• Work item: Note how many lines in these entries contain "internal", and reply with that number alone.

================

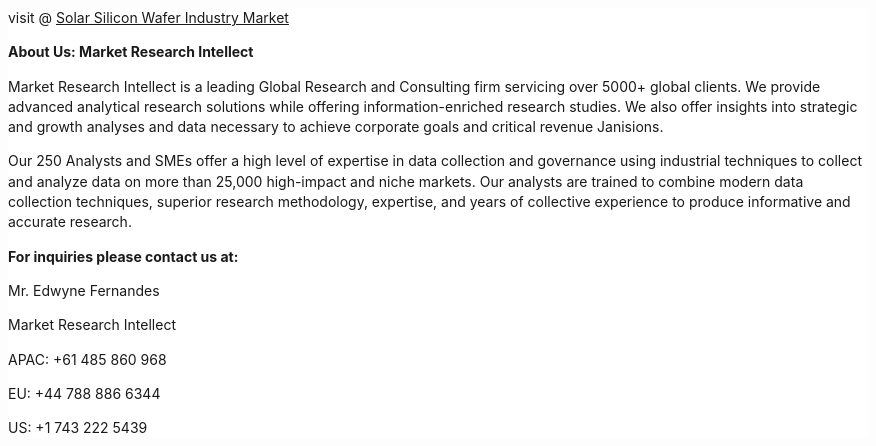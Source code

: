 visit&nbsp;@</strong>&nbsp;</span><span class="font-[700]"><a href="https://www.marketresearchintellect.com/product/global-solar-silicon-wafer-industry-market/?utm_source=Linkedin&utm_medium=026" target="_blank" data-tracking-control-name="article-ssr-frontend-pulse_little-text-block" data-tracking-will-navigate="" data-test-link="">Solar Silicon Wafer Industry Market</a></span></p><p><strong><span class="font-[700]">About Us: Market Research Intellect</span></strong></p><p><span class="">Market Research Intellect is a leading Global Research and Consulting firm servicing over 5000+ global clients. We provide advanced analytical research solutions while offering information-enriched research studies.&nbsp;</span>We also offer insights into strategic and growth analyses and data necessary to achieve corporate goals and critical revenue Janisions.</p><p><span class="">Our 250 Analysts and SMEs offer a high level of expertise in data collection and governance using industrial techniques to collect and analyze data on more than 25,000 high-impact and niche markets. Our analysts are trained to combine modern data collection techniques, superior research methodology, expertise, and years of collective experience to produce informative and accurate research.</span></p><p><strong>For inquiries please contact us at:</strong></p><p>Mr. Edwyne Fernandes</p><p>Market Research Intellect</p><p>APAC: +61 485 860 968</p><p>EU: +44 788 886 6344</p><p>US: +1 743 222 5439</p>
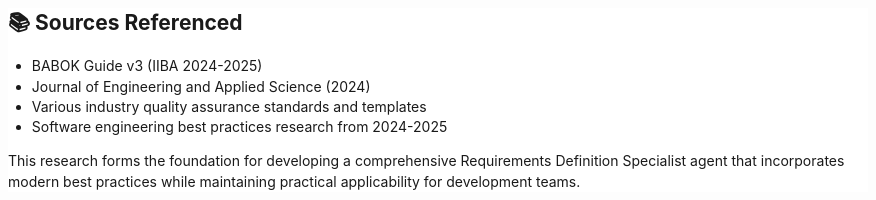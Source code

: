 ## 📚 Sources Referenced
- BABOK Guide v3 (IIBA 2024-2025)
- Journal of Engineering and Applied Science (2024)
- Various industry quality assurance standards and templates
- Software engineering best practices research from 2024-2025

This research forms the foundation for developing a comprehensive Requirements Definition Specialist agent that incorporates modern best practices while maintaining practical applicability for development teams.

================

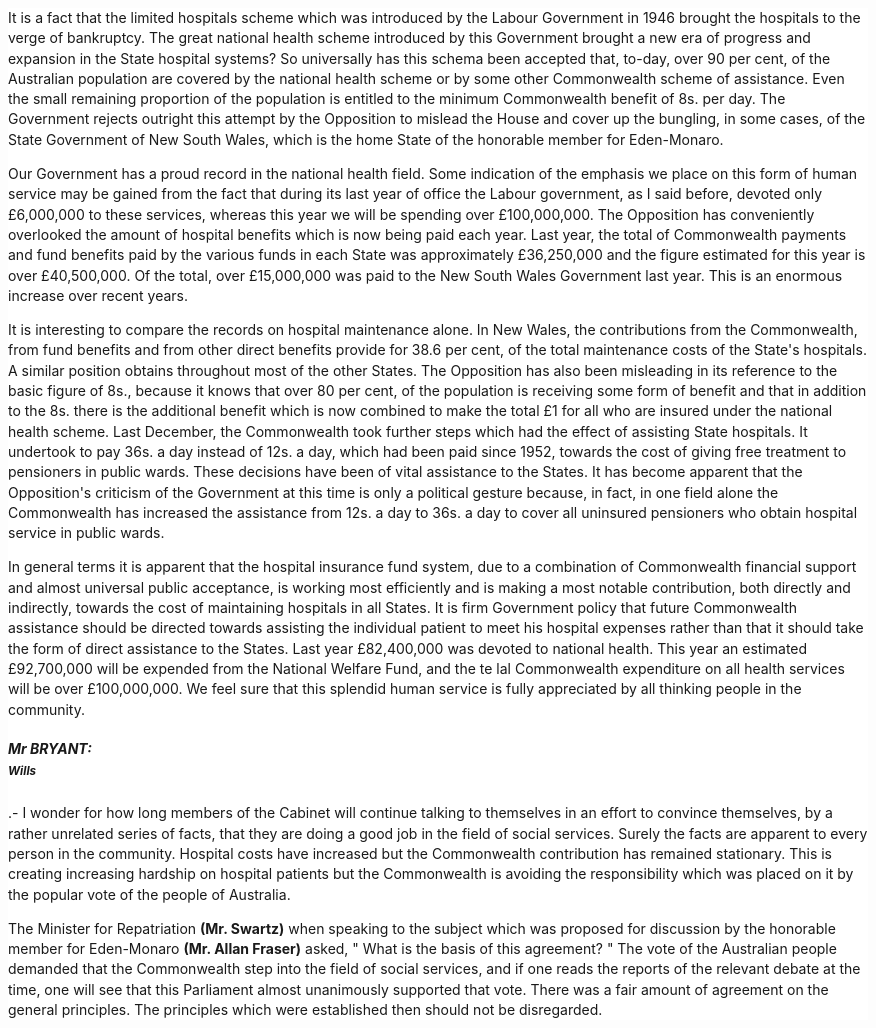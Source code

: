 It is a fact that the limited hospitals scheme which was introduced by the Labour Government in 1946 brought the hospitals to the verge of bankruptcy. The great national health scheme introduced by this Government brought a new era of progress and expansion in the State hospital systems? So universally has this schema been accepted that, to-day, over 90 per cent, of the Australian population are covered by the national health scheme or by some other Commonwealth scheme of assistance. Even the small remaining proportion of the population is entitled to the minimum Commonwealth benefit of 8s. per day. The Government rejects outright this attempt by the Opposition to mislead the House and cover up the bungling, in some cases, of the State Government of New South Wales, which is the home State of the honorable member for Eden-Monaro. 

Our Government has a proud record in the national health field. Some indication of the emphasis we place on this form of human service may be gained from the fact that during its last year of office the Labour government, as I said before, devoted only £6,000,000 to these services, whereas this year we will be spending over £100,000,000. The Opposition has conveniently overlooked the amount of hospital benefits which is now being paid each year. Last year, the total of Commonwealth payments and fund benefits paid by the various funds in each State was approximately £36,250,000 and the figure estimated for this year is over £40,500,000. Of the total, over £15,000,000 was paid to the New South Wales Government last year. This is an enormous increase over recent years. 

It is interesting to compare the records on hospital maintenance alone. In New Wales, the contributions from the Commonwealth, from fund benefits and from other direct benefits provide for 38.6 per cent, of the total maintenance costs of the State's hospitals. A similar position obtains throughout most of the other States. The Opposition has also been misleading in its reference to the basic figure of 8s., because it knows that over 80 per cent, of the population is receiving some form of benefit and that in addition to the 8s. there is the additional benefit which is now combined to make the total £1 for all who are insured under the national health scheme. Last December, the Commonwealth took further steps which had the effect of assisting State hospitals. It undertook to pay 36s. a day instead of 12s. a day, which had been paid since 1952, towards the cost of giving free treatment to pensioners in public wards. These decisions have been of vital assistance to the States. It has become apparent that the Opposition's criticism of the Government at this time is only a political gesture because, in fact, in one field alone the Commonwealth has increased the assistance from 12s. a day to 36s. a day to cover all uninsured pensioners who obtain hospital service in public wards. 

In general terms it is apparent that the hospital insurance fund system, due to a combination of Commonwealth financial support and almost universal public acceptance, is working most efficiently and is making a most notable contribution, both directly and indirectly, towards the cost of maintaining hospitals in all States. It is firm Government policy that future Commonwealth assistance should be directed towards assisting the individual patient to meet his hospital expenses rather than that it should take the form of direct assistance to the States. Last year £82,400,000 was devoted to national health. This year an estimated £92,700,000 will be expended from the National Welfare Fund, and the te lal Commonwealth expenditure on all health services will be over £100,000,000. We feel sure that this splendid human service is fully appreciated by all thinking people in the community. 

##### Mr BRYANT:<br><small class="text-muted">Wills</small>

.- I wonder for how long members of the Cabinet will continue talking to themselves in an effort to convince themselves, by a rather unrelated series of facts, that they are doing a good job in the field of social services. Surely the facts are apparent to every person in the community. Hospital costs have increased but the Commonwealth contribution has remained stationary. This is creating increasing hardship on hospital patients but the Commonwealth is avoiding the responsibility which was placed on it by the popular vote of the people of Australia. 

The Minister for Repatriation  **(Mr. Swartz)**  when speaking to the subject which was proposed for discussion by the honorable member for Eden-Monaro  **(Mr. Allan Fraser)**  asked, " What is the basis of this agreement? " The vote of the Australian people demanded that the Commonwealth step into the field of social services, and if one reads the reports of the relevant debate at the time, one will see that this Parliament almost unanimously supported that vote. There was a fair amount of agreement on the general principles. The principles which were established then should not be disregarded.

================

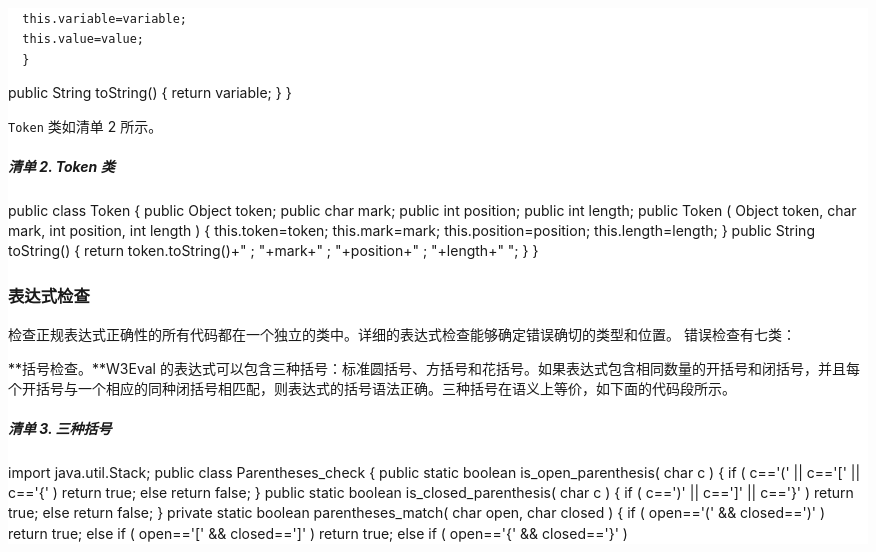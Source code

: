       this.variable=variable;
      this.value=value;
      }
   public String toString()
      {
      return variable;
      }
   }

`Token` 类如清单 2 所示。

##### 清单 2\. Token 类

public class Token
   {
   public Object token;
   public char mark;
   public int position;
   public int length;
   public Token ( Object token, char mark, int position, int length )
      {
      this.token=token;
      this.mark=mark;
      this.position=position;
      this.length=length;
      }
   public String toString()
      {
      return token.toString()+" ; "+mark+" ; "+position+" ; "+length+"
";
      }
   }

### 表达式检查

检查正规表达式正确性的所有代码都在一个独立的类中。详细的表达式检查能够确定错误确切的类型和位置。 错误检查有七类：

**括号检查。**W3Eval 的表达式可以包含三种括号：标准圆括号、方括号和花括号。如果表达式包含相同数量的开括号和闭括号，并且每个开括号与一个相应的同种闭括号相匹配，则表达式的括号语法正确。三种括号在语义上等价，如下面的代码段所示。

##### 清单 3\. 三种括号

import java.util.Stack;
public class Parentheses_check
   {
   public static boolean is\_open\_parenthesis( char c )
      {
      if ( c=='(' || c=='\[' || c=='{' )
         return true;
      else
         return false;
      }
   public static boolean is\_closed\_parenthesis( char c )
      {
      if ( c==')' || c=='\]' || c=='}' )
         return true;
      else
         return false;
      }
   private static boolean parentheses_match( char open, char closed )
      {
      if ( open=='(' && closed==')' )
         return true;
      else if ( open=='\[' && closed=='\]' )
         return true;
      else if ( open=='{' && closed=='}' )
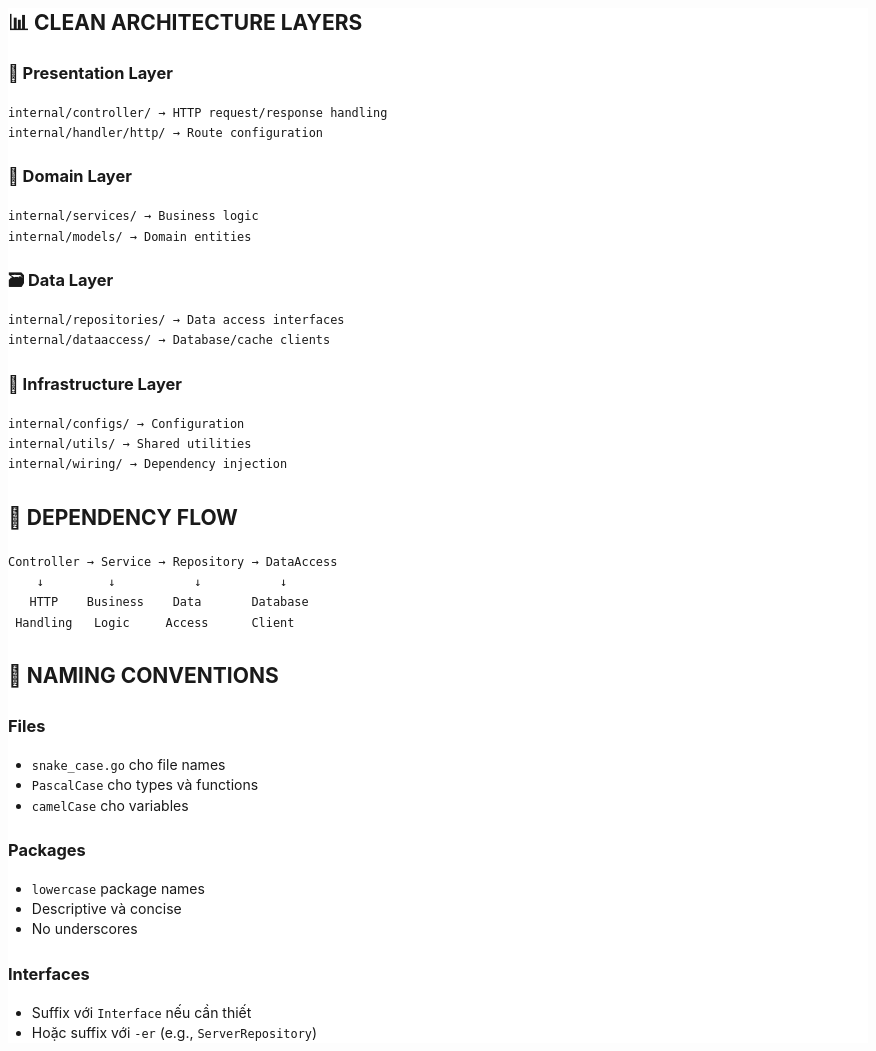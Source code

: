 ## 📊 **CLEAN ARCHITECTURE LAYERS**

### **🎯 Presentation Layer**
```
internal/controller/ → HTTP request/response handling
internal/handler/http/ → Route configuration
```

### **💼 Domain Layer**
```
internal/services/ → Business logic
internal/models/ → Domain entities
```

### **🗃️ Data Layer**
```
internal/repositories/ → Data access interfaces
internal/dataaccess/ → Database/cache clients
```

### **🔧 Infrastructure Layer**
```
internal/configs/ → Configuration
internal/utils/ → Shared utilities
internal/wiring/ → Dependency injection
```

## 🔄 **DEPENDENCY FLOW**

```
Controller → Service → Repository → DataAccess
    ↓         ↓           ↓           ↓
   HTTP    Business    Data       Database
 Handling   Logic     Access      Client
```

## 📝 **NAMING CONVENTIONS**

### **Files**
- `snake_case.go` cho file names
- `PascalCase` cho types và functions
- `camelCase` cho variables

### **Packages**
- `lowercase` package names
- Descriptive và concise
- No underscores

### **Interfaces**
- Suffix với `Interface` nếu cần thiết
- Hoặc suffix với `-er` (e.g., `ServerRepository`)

================

• Task response: 9